29.06.2025
U19-WM, 2. Spieltag
Die deutschen Nachwuchsbasketballer haben auch ihr zweites Spiel der WM-Gruppenphase gewonnen. Gegen China setzte sich die U19-Mannschaft schon frühzeitig ab und gab die Führung danach nicht mehr her. Am Ende wurde es deutlich.

Nach dem Zittersieg im ersten WM-Spiel begann die deutsche U19 diesmal stärker und konnte dem Spiel insbesondere defensiv seinen Stempel aufdrücken. Es dauerte nur knapp fünf Minuten bis Christian Anderson den deutschen Vorsprung erstmals auf einen zweistelligen Wert hochschraubte.

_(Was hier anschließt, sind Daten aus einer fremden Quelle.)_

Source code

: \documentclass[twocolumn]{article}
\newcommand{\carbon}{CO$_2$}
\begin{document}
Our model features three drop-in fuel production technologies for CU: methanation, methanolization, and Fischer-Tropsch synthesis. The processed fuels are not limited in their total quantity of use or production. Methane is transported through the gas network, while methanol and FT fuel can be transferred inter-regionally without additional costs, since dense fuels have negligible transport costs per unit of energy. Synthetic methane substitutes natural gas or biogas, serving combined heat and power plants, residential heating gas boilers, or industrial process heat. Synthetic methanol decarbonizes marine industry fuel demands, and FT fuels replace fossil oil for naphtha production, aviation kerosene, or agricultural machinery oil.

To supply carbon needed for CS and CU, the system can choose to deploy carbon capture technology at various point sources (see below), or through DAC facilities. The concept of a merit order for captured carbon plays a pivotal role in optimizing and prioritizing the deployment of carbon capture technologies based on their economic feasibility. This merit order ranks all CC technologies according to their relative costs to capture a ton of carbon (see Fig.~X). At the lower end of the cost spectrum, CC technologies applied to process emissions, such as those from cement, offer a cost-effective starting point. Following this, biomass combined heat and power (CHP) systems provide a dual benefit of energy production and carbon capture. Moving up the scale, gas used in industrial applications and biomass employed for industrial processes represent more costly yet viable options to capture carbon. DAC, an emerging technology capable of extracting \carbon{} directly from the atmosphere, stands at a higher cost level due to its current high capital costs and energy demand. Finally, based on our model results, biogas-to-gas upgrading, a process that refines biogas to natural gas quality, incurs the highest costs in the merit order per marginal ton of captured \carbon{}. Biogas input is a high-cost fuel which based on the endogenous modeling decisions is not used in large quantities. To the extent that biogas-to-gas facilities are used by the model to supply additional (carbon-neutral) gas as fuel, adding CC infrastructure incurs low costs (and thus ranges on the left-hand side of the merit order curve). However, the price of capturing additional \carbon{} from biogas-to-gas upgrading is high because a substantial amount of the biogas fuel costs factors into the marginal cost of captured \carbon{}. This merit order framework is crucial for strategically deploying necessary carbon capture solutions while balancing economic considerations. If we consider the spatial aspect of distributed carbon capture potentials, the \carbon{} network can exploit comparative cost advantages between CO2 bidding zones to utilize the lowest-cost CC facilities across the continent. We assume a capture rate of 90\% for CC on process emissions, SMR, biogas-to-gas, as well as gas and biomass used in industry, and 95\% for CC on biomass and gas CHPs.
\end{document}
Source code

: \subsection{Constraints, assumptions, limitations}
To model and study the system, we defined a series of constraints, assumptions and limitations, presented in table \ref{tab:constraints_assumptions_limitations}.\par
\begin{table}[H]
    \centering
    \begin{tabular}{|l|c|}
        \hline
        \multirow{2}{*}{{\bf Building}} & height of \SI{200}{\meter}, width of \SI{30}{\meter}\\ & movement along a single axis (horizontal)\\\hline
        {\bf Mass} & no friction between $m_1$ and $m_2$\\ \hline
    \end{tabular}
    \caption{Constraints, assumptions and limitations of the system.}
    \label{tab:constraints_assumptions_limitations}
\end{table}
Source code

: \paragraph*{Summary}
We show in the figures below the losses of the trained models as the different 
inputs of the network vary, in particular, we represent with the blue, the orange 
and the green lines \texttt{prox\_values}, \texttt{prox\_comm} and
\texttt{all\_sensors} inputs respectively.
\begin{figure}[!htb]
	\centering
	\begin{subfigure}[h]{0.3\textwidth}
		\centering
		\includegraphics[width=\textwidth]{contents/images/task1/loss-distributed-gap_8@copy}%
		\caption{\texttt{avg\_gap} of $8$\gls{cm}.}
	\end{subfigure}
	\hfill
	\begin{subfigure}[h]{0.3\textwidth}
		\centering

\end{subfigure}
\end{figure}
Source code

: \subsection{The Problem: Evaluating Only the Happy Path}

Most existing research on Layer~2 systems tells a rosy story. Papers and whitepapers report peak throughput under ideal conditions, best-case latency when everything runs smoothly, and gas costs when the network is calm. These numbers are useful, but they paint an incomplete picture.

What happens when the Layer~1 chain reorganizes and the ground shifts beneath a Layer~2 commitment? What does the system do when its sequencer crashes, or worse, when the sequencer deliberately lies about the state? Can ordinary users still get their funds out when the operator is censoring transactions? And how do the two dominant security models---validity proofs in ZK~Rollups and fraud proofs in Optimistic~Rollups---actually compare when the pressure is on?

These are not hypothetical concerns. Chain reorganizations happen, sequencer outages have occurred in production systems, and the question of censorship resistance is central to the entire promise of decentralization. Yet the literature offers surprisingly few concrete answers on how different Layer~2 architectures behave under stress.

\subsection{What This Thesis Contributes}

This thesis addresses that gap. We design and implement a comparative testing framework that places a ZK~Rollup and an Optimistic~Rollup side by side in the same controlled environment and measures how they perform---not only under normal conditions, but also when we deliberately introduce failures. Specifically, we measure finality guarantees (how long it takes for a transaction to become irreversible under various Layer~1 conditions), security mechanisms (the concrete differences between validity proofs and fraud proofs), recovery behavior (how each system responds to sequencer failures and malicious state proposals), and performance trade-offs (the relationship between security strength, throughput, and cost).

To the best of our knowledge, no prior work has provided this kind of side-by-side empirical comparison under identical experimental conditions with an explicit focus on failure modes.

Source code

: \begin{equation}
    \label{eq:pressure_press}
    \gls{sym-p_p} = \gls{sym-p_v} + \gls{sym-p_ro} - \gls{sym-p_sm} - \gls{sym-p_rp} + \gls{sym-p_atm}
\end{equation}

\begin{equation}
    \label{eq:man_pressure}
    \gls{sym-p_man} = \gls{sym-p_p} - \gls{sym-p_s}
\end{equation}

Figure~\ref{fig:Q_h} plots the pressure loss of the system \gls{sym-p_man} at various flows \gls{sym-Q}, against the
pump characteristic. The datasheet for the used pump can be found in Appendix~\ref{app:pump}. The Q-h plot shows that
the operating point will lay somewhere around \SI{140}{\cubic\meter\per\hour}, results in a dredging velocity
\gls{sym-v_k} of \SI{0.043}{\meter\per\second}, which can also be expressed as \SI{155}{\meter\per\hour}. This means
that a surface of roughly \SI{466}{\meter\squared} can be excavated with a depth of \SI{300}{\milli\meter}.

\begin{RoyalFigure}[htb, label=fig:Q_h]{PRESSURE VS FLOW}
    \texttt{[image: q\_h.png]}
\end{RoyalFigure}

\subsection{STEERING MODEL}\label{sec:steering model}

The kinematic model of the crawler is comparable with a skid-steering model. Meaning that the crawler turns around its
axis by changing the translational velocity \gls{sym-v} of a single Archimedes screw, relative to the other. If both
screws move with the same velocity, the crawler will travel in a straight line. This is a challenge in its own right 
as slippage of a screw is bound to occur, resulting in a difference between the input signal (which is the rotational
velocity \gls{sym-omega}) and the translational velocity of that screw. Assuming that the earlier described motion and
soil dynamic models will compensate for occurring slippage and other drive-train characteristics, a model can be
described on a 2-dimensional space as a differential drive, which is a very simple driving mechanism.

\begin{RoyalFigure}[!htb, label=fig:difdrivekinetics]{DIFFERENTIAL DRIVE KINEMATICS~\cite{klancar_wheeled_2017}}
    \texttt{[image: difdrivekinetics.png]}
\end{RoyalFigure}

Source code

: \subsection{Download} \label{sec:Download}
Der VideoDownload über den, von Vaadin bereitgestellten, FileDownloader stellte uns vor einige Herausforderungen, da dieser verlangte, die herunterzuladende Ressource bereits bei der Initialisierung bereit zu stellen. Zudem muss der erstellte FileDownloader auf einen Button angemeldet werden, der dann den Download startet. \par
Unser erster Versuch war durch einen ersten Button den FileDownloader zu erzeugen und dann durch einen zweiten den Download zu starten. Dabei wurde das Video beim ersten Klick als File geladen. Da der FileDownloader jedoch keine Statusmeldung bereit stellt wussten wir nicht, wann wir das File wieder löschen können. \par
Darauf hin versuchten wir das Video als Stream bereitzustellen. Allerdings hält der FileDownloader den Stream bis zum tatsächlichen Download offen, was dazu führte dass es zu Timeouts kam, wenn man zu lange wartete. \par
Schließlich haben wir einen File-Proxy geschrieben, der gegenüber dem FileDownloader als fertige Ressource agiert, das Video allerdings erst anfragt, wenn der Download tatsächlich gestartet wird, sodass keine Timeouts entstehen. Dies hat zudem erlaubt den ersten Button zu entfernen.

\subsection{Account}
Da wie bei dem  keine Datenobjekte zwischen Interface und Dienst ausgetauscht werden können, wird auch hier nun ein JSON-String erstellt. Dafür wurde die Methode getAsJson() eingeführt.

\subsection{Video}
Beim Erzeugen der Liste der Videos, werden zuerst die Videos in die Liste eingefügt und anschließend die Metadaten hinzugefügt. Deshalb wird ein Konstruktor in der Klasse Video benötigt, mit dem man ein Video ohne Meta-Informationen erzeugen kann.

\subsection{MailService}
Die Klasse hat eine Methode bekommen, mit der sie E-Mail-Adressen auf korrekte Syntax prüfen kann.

Kurz vor der ersten Viertelpause erhöhte Dörries von der Bank sogar auf +16 (29:13).
Im zweiten Durchgang sollten die Chinesen, die sich beim WM-Auftakt Kanada nur knapp geschlagen geben mussten (72:80), immer mutiger werden. Der große Unterschied aber zum Eingangsviertel: Das Team seine Dreier traf plötzlich hochprozentig. Center Xinquan Cui verkürzte aus der Distanz gar auf -8 (33:25). Die Schlussphase gehörte allerdings wieder Deutschland. Angeführt vom auffälligen Declan Duru baute die DBB-Auswahl die Führung bis zur Pause wieder auf 15 Zähler aus (49:34).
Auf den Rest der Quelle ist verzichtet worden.